Data modeling using Map Reduce

I was going through the book in which lambda architecture (Snowplow Lambda Architecture) was explained . In chapter 6 author was explaining how to compute batch views . He explained about importance of recomputation algorithms in computing batch views and as well how to compute batch views .

He was suggesting to run Map Reduce on Master data set to compute derived tables (Modeled tables) and load data to database .

In snowplow data-modeling is done by running queries on database join and compute new table and load it back in database .

How scalable is this solution and What are pro’s and con’s of this above approaches?

Hey @shashankn91,

Good question!

In snowplow data-modeling is done by running queries on database join and compute new table and load it back in database .

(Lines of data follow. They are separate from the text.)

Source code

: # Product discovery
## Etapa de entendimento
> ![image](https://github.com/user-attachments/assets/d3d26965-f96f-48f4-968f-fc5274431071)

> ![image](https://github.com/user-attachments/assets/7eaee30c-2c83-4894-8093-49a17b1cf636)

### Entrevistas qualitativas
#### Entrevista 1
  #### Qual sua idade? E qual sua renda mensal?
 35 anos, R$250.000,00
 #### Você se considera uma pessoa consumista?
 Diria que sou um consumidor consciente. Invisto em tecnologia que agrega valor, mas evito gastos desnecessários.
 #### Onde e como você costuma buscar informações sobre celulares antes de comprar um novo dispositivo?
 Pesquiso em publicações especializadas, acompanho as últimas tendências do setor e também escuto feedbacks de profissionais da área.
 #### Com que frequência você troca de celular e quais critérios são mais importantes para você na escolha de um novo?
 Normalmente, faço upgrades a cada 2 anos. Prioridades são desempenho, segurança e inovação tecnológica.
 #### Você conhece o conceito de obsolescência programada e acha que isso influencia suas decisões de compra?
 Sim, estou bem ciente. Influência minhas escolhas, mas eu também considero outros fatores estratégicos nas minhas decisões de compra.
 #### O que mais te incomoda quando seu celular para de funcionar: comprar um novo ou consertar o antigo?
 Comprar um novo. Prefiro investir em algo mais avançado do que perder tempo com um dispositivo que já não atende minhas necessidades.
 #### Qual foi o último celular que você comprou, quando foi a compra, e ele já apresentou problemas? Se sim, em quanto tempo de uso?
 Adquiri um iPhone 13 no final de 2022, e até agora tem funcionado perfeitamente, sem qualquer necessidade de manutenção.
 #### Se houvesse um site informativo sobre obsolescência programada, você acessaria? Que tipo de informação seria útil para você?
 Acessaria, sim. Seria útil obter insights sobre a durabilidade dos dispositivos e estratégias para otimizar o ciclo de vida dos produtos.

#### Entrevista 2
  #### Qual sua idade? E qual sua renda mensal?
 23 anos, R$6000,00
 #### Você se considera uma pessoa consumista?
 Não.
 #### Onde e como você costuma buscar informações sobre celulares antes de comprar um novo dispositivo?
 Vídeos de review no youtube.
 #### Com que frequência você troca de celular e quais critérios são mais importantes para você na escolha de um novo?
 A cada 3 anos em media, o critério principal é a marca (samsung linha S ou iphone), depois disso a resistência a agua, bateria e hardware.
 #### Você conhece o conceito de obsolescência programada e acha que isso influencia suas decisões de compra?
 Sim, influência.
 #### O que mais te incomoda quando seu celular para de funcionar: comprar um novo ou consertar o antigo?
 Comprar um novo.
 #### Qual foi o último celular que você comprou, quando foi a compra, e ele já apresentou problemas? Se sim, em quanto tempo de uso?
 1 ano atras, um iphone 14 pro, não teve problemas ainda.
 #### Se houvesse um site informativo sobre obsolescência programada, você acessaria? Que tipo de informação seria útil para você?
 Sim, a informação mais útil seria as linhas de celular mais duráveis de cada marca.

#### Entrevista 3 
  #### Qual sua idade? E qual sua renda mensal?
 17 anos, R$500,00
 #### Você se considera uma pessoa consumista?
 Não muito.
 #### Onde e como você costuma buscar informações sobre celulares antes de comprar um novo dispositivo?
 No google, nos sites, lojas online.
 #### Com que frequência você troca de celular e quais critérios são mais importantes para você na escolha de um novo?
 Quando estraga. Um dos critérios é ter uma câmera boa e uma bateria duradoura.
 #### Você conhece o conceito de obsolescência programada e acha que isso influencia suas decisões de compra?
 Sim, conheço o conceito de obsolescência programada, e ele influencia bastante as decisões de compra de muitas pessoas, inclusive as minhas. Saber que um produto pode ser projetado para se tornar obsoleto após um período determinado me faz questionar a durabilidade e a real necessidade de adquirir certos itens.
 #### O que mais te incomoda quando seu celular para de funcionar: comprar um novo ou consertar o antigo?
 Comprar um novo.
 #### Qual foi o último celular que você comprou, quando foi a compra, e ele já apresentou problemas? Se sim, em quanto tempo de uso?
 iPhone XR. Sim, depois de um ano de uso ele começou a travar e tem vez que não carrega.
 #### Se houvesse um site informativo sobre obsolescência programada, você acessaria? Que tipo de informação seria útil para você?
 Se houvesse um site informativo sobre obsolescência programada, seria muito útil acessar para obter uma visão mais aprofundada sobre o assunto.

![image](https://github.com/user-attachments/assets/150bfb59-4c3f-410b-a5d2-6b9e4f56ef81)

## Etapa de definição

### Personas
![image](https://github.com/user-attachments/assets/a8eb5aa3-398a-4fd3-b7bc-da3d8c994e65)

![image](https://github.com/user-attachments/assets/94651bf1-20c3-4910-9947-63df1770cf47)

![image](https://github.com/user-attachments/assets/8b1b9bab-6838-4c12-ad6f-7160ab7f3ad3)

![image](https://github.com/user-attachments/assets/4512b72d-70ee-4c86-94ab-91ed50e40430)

That’s indeed how most of our users do it. They load their Shredded Events into Redshift and run a SQL data modeling process within Redshift that outputs a set of derived tables.

The benefit of this approach is that it’s fairly easy to get a SQL data model up and running and iterate on it (the cluster is running 24/7 regardless and the model recomputes on the full dataset each time).

I usually recommend going with a SQL data modeling process if you don’t expect to quickly hit a billion total events. Once above that threshold, I usually see performance or Redshift costs become an issue. You can still use SQL if you expect to collect more data, but I’d instead use it to prototype the data model before porting it to something like Spark. An alternative option is to write an incremental model (tutorial). Another downside, however, is that SQL is not a great language for writing scalable and robust data modeling processes.

An alternative approach–and one we’re very bullish on–is to run the data modeling process on the Enriched Events, upstream of Redshift. We’re particularly excited about Spark. My colleague Anton wrote an excellent post on the topic: Replacing Amazon Redshift with Apache Spark for event data modeling [tutorial]

2 Likes

@christophe Thanks for detailed explanation . I read the blog post of @anton and it is very helpful .

I got to know about Factotum and how to use it with Spark . I will surely it give it a try .

This is kind of extension to my earlier question .

Currently in Lambda architecture(Snowplow uses Lambda Architecture) we are having separate pipeline for Speed Layer (real time) and Batch Layer . Jay Kreps wrote an article on questioning-the-lambda-architecture , what is a log ? and Merging batch streaming post lambda world . In this articles he explains new architecture called Kappa architecture which he developed for LinkedIn .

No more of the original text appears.